Jewelweed grows in a ditch at the bottom of my driveway. Generally the plants grow in shady damp places and can reach 2-3 feet tall. The juice of the plant is said to be a natural cortisone and is an old time remedy for poison oak, poison ivy, bee stings, and bug bites.
Jewelweed is sometimes called Wild Touch Me Not-because once the plant begins to produce seed pods the slightest touch will send seeds flying in all directions.
According to my favorite old book about wildflowers, Wildflowers Worth Knowing by Neltje Blanchan, Jewelweed is also called Spotted Touch Me Not, Silver Cap, Wild Balsam, Lady’s Eardrops, Snap Weed and Wild Lady’s Slipper.
Blanchan also has this to say about the plants:
Distribution–Nova Scotia to Oregon, south to Missouri and Florida.

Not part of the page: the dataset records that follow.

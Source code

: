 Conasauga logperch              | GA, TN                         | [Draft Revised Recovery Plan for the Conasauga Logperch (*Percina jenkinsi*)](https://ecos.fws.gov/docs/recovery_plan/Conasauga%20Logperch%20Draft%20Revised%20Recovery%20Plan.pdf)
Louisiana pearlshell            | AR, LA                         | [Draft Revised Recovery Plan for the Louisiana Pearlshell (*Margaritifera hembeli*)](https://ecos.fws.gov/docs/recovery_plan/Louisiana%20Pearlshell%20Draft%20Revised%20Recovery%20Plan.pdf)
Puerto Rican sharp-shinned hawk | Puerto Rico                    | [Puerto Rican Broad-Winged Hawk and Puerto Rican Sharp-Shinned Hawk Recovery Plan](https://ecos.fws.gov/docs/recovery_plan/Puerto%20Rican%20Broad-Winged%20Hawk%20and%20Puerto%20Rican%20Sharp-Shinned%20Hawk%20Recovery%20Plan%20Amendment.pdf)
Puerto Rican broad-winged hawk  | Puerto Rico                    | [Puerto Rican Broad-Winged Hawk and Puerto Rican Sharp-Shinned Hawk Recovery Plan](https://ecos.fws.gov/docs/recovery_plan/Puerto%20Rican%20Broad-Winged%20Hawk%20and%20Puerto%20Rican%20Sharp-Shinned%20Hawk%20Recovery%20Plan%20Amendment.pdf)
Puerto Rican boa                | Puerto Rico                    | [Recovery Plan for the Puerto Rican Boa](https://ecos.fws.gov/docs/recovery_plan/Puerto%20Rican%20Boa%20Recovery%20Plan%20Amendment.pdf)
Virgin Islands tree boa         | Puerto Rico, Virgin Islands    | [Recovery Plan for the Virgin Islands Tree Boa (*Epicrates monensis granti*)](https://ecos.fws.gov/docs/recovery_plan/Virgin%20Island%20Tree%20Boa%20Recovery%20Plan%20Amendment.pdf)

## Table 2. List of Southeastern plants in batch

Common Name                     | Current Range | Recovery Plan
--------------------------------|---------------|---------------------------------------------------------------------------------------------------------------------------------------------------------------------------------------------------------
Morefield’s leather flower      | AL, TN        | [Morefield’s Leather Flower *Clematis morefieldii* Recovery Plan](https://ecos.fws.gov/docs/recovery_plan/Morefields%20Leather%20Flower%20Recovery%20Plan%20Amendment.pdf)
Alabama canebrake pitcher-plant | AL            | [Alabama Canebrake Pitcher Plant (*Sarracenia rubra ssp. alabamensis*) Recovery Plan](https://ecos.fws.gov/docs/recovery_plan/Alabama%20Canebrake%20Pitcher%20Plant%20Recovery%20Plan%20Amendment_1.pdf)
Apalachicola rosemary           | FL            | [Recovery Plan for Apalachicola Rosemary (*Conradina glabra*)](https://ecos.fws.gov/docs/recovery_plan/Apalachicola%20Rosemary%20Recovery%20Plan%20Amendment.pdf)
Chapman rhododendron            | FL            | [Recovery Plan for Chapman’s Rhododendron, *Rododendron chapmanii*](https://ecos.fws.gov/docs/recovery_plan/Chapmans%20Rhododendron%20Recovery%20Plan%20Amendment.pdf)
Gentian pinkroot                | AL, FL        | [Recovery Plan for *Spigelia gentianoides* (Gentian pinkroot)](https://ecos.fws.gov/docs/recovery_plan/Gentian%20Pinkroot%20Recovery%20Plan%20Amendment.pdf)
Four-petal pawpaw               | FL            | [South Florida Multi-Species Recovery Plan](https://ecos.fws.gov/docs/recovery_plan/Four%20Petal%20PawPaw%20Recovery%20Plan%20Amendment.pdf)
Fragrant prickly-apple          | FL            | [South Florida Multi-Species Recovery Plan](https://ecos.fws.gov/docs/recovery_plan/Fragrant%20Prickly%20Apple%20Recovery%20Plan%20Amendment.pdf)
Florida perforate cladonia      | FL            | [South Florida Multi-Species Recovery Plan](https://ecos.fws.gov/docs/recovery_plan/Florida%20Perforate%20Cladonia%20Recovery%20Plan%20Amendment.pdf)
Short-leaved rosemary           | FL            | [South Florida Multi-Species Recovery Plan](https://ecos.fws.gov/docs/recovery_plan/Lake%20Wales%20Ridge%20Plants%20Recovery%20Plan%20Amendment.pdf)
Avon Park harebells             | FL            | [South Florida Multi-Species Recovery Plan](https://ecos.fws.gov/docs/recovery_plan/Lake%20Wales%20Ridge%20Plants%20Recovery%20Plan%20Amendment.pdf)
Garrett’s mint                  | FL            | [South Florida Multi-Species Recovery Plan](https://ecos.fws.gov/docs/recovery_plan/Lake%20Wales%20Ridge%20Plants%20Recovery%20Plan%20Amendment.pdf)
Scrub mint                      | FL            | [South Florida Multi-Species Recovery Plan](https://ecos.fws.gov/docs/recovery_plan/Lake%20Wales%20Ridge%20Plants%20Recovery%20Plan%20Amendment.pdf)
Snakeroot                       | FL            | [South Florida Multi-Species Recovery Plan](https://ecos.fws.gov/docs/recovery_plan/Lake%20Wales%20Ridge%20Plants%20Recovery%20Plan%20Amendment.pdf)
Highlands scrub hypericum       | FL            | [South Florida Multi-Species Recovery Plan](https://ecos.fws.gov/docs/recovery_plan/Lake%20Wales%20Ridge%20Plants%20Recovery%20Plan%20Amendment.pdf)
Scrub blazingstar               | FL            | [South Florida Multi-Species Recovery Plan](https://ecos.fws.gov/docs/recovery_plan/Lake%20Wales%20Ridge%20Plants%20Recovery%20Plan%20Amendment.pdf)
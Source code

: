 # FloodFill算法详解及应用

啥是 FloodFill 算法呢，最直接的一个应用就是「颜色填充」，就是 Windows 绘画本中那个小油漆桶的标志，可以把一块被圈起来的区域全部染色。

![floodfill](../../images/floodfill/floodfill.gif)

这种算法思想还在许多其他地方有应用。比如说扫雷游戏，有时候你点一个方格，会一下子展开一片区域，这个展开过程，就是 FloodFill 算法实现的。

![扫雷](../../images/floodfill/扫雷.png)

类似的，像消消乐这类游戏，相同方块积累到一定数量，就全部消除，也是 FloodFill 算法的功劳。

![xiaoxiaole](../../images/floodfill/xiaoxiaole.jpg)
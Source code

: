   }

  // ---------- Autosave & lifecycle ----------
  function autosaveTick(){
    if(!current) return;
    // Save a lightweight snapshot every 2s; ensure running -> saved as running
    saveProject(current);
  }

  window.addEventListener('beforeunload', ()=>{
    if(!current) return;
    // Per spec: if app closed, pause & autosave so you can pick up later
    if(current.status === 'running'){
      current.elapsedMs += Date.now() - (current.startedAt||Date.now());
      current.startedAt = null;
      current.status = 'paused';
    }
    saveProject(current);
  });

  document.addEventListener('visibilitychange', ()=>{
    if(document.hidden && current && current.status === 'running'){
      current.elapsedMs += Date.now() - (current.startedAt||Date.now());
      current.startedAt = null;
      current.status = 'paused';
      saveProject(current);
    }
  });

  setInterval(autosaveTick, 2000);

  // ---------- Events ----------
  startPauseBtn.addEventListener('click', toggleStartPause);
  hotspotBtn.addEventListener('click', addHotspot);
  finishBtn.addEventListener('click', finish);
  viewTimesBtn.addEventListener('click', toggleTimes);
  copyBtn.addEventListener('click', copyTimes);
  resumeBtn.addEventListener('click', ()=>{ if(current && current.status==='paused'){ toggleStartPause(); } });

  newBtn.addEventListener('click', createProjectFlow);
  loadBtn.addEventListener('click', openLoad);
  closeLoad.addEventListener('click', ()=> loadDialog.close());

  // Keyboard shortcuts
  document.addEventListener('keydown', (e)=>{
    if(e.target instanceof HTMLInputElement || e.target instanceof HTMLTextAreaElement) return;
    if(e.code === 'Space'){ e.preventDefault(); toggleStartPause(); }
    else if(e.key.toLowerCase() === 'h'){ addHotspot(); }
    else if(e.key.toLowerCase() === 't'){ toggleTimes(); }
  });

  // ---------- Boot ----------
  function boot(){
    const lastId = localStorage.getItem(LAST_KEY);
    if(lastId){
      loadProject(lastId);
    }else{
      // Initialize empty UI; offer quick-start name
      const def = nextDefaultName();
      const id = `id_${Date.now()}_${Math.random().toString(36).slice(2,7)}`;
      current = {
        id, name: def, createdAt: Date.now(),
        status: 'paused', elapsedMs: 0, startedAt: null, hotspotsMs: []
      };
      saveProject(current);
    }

These exquisite, bright flowers, hanging at a horizontal, like jewels from a lady’s ear, may be responsible for the plant’s folk-name; but whoever is abroad early on a dewy morning, or after a shower, and finds notched edges of the drooping leaves hung with scintillating gems, dancing, sparkling in the sunshine, sees still another reason for naming this the Jewel-weed. In a brook, pond, spring, or wayside trough, which can never be far from its haunts, dip a spray of the plant to transform the leaves into glistening silver. They shed water much as the nasturtiums do.
Jewelweed is a plant I’ve been familiar with my whole life. When I see the striking orange blooms I’m reminded of small children placing their hands in mine to go for a walk.
I was one of those little girls who was born wishing she was a Mother. I loved my baby dolls more than some folks love their children-sad but true. I was no more than 12 when I started babysitting. I had a natural instinct when it came to entertaining kids-one of my never fail secret weapons was to take them on a walk. If Jewelweed and its rocketing seed pods were in season-it made the walk all the better.
I wish I could see far back enough in time to know who taught me about Jewelweed and its entertaining seeds pods but I can’t. I’d like to think it was Pap’s Mother since I stayed with her when I was small but I can’t say for sure.
I can say for sure, she walked the same paths I do.